Assigned task:
Select from the records below every line that has the word "more" in it.

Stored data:
● ● ● ● ●
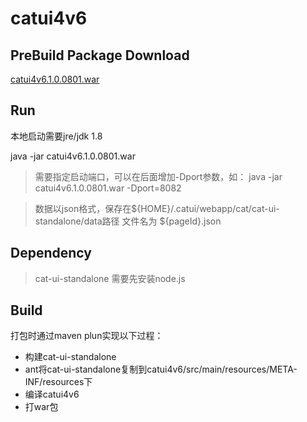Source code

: # catui4v6

## PreBuild Package Download

[catui4v6.1.0.0801.war](http://10.25.38.82/gitlab/179163/catui4v6/blob/master/catui4v6.1.0.0801.war "catui4v6.1.0.0801.war")

## Run
本地启动需要jre/jdk 1.8

java -jar catui4v6.1.0.0801.war

> 需要指定启动端口，可以在后面增加-Dport参数，如：
java -jar catui4v6.1.0.0801.war -Dport=8082

> 数据以json格式，保存在${HOME}/.catui/webapp/cat/cat-ui-standalone/data路径
文件名为 ${pageId}.json

## Dependency

> cat-ui-standalone
需要先安装node.js

## Build
打包时通过maven plun实现以下过程：
* 构建cat-ui-standalone
* ant将cat-ui-standalone复制到catui4v6/src/main/resources/META-INF/resources下
* 编译catui4v6
* 打war包

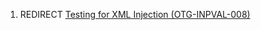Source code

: 1.  REDIRECT [Testing for XML Injection
    (OTG-INPVAL-008)](Testing_for_XML_Injection_\(OTG-INPVAL-008\) "wikilink")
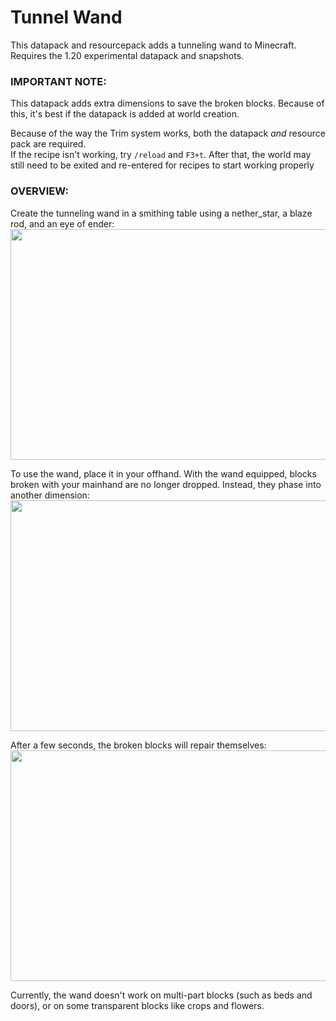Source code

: # Tunnel Wand
This datapack and resourcepack adds a tunneling wand to Minecraft. Requires the 1.20 experimental datapack and snapshots.

### IMPORTANT NOTE: 

This datapack adds extra dimensions to save the broken blocks. Because of this, it's best if the datapack is added at world creation.

Because of the way the Trim system works, both the datapack *and* resource pack are required.  
If the recipe isn't working, try `/reload` and `F3+t`. After that, the world may still need to be exited and re-entered for recipes to start working properly

### OVERVIEW:

Create the tunneling wand in a smithing table using a nether_star, a blaze rod, and an eye of ender:  
<img src="https://user-images.githubusercontent.com/53627062/221335184-7437a689-49e9-4759-aad9-c9b9426e365f.png" width="643" height="369">

To use the wand, place it in your offhand. With the wand equipped, blocks broken with your mainhand are no longer dropped. Instead, they phase into another dimension:  
<img src="https://user-images.githubusercontent.com/53627062/221335454-b9c623aa-e366-46ca-91a8-5321105f4efb.png" width="643" height="369">

After a few seconds, the broken blocks will repair themselves:  
<img src="https://user-images.githubusercontent.com/53627062/221335546-9ecd406e-138c-49a6-bdb5-465ed63de460.png" width="643" height="369">


Currently, the wand doesn't work on multi-part blocks (such as beds and doors), or on some transparent blocks like crops and flowers.
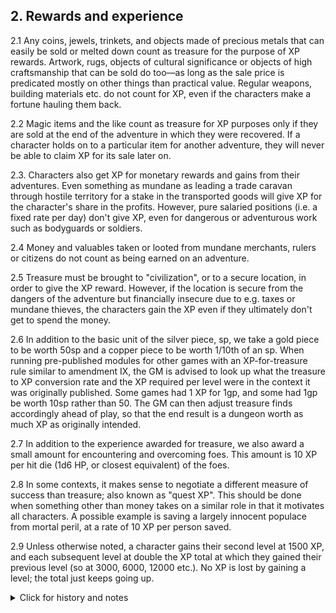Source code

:<h2>2. Rewards and experience</h2>
2.1 Any coins, jewels, trinkets, and objects made of precious metals that can easily be sold or melted down count as treasure for the purpose of XP rewards. Artwork, rugs, objects of cultural significance or objects of high craftsmanship that can be sold do too—as long as the sale price is predicated mostly on other things than practical value. Regular weapons, building materials etc. do not count for XP, even if the characters make a fortune hauling them back.

2.2 Magic items and the like count as treasure for XP purposes only if they are sold at the end of the adventure in which they were recovered. If a character holds on to a particular item for another adventure, they will never be able to claim XP for its sale later on.

2.3. Characters also get XP for monetary rewards and gains from their adventures. Even something as mundane as leading a trade caravan through hostile territory for a stake in the transported goods will give XP for the character's share in the profits. However, pure salaried positions (i.e. a fixed rate per day) don't give XP, even for dangerous or adventurous work such as bodyguards or soldiers.

2.4 Money and valuables taken or looted from mundane merchants, rulers or citizens do not count as being earned on an adventure.

2.5 Treasure must be brought to "civilization", or to a secure location, in order to give the XP reward. However, if the location is secure from the dangers of the adventure but financially insecure due to e.g. taxes or mundane thieves, the characters gain the XP even if they ultimately don't get to spend the money.

2.6 In addition to the basic unit of the silver piece, sp, we take a gold piece to be worth 50sp and a copper piece to be worth 1/10th of an sp. When running pre-published modules for other games with an XP-for-treasure rule similar to amendment IX, the GM is advised to look up what the treasure to XP conversion rate and the XP required per level were in the context it was originally published. Some games had 1 XP for 1gp, and some had 1gp be worth 10sp rather than 50. The GM can then adjust treasure finds accordingly ahead of play, so that the end result is a dungeon worth as much XP as originally intended.

2.7 In addition to the experience awarded for treasure, we also award a small amount for encountering and overcoming foes. This amount is 10 XP per hit die (1d6 HP, or closest equivalent) of the foes.

2.8 In some contexts, it makes sense to negotiate a different measure of success than treasure; also known as "quest XP". This should be done when something other than money takes on a similar role in that it motivates all characters. A possible example is saving a largely innocent populace from mortal peril, at a rate of 10 XP per person saved.

2.9 Unless otherwise noted, a character gains their second level at 1500 XP, and each subsequent level at double the XP total at which they gained their previous level (so at 3000, 6000, 12000 etc.). No XP is lost by gaining a level; the total just keeps going up.
<details><summary markdown="span">Click for history and notes</summary>

In Maastricht '18, these XP limits were thought too harsh, after six sessions in Stonehell and almost no treasure to show for it. We switched to using limits 1/10 as large, and the very next session the players found 9000sp. The limits given above seem to be reasonable for a longer campaign. In a short, limited-time campaign, we recommend that the group decide together how much level progression is desired, and adjust the limits downwards accordingly.
</details><br/>
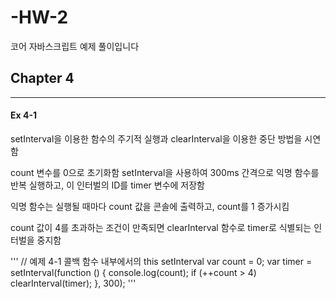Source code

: # -HW-2
코어 자바스크립트 예제 풀이입니다

## Chapter 4
---
#### Ex 4-1
setInterval을 이용한 함수의 주기적 실행과 clearInterval을 이용한 중단 방법을 시연함

count 변수를 0으로 초기화함
setInterval을 사용하여 300ms 간격으로 익명 함수를 반복 실행하고, 이 인터벌의 ID를 timer 변수에 저장함

익명 함수는 실행될 때마다 count 값을 콘솔에 출력하고, count를 1 증가시킴

count 값이 4를 초과하는 조건이 만족되면 clearInterval 함수로 timer로 식별되는 인터벌을 중지함

'''
// 예제 4-1 콜백 함수 내부에서의 this setInterval
var count = 0;
var timer = setInterval(function () {
  console.log(count);
  if (++count > 4) clearInterval(timer);
}, 300);
'''
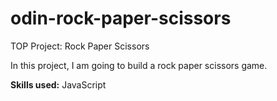 # odin-rock-paper-scissors
TOP Project: Rock Paper Scissors </br>

In this project, I am going to build a rock paper scissors game. </br>

**Skills used:** JavaScript
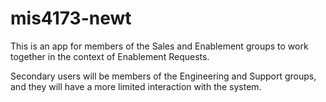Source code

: # mis4173-newt

This is an app for members of the Sales and Enablement groups to work together in the context of Enablement Requests.

Secondary users will be members of the Engineering and Support groups, and they will have a more limited interaction with the system.

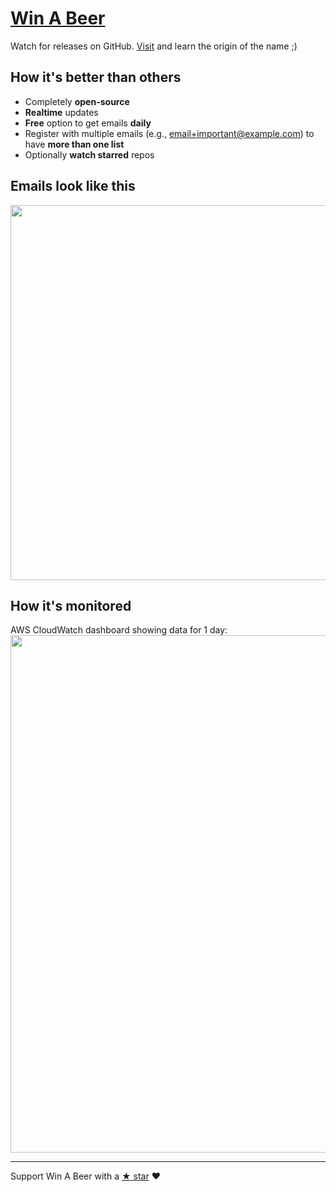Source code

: # [Win A Beer](https://winabeer.com)

Watch for releases on GitHub. [Visit](https://winabeer.com) and learn the origin of the name ;)

## How it's better than others

- Completely **open-source**
- **Realtime** updates
- **Free** option to get emails **daily**
- Register with multiple emails (e.g., email+important@example.com) to have **more than one list**
- Optionally **watch starred** repos

## Emails look like this
<img src="https://raw.githubusercontent.com/vfeskov/win-a-beer/master/email.png" width="600px" />

## How it's monitored
AWS CloudWatch dashboard showing data for 1 day:<br/>
<img src="https://raw.githubusercontent.com/vfeskov/win-a-beer/master/monitoring.png" width="828px" />

----------

Support Win A Beer with a [&#9733; star](https://github.com/vfeskov/WinABeer) ♥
● ● ● ● ●
Your response:
Secondary users will be members of the Engineering and Support groups, and they will have a more limited interaction with the system.
- Register with multiple emails (e.g., email+important@example.com) to have **more than one list**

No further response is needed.